*WHAT NEEDS TO BE DONE*.
Return, word for word, the lines of the listing below from the one with "best of all" through the one with "I remarked that", and no other lines.

*RECORDS FOR PROCESSING*.
----

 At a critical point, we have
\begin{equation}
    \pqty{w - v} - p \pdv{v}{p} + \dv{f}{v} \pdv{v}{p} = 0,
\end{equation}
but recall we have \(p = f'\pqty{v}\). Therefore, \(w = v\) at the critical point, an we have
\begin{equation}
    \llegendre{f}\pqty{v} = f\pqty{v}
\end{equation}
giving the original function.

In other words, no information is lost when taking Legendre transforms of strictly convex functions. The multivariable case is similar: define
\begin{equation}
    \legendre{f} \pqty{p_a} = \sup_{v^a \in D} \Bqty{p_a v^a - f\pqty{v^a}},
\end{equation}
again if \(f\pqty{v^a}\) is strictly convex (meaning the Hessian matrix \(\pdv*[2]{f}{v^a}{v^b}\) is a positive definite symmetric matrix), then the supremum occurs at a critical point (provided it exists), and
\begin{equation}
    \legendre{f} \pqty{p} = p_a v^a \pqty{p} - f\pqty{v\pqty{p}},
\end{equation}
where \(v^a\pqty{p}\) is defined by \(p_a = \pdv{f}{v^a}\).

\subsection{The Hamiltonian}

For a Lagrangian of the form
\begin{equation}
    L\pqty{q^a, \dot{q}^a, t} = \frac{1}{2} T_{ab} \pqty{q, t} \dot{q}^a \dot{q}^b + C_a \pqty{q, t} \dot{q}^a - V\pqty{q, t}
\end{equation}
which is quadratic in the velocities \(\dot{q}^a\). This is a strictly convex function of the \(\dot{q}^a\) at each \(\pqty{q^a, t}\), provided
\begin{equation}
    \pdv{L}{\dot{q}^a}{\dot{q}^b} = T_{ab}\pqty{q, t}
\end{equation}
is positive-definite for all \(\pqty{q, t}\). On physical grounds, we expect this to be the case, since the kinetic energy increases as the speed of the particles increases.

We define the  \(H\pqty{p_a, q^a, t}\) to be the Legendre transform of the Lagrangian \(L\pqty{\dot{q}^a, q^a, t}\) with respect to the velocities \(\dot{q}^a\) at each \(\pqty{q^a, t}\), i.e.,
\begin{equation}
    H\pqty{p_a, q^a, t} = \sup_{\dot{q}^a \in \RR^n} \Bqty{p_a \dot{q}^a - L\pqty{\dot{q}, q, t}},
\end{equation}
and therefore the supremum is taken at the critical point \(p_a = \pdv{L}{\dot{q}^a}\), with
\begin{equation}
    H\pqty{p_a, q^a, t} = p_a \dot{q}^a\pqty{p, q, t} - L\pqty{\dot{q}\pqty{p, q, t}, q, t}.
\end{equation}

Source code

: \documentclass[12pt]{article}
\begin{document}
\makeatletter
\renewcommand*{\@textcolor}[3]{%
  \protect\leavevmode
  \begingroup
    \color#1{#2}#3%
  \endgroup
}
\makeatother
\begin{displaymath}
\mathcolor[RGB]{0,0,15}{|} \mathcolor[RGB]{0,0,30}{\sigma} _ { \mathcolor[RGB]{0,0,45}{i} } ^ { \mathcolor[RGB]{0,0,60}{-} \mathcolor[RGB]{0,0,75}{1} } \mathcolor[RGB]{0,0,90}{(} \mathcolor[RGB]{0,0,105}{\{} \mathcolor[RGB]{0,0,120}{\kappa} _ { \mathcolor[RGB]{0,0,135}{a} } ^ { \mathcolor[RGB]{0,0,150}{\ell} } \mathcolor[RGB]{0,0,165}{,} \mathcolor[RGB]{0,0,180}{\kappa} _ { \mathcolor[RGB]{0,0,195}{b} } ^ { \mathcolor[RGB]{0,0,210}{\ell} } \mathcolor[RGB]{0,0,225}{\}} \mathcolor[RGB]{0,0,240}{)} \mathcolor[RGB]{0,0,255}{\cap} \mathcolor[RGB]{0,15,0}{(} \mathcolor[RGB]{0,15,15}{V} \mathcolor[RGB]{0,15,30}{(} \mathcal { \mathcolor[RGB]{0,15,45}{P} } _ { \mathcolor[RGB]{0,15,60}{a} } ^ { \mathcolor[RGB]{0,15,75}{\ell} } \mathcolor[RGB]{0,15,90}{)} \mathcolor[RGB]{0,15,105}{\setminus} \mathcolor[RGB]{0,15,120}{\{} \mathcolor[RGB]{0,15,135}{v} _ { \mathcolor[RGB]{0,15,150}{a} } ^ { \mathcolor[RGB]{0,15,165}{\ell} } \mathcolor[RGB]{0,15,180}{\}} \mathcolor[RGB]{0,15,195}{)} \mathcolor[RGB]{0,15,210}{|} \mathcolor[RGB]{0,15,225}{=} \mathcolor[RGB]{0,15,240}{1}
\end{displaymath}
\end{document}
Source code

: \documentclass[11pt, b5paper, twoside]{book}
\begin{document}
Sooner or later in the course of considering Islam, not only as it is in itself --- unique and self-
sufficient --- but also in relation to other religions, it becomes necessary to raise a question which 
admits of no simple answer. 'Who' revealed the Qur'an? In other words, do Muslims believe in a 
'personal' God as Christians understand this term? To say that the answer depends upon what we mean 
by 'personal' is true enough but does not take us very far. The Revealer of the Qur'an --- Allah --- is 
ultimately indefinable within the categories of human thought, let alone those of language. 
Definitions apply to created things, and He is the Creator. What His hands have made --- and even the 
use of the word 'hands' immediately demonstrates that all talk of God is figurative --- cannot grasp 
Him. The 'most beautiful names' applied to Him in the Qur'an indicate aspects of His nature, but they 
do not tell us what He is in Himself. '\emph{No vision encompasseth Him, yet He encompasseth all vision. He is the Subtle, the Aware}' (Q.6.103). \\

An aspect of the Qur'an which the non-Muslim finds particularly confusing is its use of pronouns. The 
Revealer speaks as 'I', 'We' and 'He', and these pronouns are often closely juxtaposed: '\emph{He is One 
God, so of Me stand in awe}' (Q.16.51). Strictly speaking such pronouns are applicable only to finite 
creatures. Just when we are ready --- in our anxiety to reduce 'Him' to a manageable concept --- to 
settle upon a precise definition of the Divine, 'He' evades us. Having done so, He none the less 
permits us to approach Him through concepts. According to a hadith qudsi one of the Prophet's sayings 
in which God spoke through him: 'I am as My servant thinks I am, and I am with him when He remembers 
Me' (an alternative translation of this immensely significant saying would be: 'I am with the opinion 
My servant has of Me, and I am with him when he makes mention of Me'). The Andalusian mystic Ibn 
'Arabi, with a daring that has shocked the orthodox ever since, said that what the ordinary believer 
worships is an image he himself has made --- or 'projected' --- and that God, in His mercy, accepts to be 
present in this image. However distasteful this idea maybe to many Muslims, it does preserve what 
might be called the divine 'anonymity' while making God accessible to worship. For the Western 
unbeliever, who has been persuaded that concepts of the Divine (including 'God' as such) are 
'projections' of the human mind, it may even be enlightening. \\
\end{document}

----

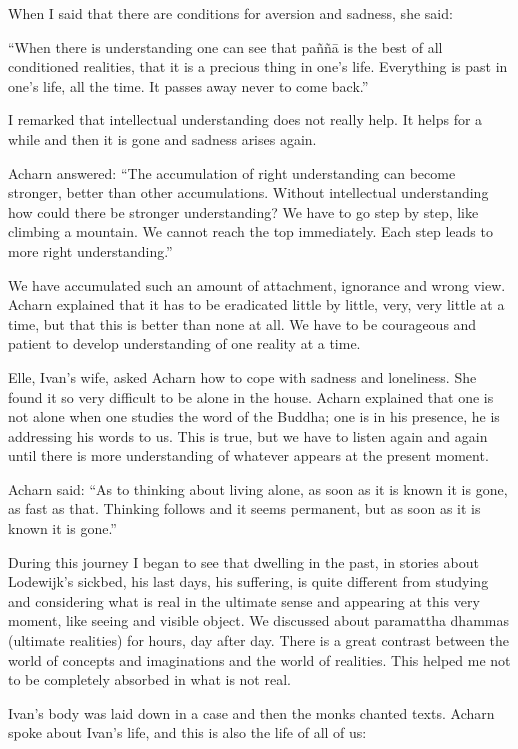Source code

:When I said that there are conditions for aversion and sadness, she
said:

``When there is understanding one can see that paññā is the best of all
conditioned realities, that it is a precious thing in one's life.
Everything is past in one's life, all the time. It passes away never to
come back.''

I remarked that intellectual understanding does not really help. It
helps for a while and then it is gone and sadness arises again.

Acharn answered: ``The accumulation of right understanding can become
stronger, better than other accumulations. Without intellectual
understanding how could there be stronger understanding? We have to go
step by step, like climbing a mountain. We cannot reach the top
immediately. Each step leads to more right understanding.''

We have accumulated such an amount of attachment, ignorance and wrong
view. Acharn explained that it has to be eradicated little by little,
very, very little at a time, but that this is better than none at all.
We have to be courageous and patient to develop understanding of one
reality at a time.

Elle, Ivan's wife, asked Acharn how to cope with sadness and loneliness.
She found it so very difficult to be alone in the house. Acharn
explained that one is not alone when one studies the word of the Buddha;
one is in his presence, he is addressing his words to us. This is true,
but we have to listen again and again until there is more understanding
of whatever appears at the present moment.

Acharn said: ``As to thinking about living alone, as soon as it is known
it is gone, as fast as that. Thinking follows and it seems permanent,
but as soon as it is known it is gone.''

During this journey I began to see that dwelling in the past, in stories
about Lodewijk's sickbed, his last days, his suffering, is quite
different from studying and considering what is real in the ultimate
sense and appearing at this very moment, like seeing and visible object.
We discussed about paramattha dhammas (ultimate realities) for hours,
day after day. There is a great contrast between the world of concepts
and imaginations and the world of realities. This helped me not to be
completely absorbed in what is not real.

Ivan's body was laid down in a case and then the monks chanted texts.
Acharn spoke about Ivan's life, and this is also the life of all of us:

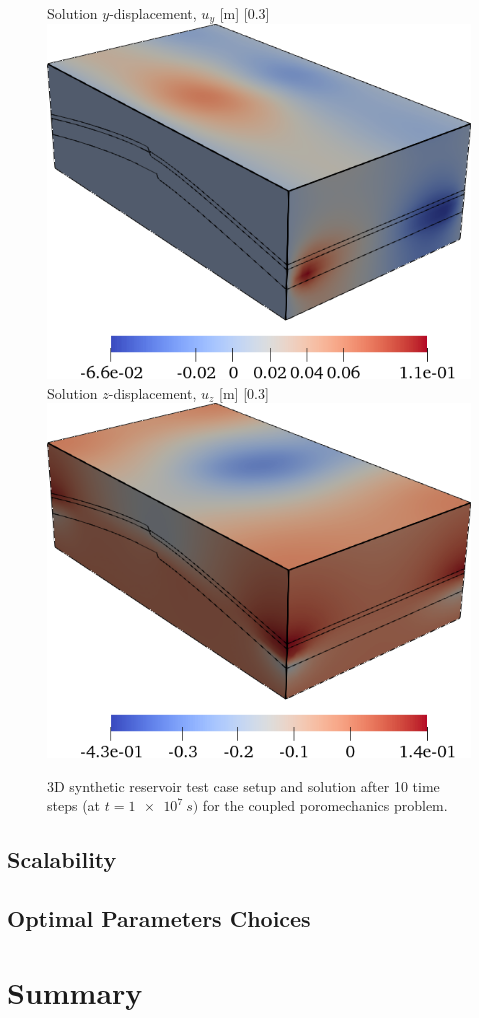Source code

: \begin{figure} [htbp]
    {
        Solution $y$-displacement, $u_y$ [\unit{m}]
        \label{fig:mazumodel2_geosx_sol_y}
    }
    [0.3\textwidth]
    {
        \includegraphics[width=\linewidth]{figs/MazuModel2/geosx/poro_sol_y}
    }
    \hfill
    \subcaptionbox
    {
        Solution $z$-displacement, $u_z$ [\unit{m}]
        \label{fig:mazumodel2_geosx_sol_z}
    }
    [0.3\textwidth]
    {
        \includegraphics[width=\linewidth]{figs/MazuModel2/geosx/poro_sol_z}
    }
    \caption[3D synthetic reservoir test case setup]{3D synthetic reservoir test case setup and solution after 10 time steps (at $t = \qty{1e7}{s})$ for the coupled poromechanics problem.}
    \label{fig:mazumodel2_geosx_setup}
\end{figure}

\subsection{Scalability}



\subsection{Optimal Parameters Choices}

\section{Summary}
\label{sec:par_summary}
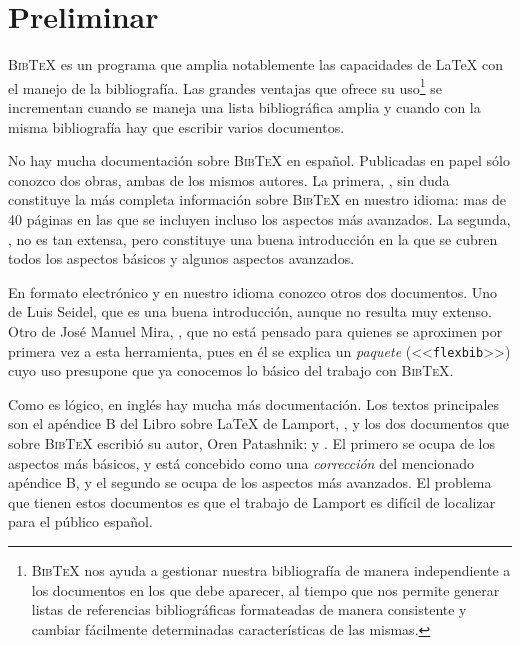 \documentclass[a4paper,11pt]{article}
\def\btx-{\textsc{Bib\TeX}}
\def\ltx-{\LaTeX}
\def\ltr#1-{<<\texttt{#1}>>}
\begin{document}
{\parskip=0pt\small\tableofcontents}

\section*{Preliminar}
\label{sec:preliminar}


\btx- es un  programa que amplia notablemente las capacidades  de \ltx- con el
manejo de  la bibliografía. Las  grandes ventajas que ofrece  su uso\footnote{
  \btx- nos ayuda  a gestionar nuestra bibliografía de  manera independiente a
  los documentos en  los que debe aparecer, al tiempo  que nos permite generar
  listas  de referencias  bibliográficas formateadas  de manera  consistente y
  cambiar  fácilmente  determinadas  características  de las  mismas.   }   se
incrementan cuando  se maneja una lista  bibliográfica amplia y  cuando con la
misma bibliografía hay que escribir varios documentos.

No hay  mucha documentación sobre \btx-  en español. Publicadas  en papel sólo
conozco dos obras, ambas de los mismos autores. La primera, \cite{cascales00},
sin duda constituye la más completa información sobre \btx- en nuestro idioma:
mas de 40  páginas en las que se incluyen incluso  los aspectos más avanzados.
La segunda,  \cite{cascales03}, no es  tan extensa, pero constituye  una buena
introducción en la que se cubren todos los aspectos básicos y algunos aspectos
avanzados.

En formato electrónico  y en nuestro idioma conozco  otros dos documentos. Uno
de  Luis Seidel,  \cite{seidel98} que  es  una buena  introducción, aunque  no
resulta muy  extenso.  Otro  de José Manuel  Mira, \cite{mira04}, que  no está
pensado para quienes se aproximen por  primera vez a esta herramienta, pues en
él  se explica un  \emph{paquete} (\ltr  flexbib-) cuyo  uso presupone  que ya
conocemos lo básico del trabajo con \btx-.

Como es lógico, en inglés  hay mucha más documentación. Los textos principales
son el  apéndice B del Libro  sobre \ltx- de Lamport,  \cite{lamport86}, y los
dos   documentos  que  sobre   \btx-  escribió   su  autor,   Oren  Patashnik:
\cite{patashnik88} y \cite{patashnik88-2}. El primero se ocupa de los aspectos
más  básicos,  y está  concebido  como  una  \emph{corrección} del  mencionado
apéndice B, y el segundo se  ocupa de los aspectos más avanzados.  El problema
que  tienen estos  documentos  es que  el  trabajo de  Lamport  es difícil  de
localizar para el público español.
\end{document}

----

*FINISHED EXERCISE*.
``When there is understanding one can see that paññā is the best of all
conditioned realities, that it is a precious thing in one's life.
Everything is past in one's life, all the time. It passes away never to
come back.''

I remarked that intellectual understanding does not really help. It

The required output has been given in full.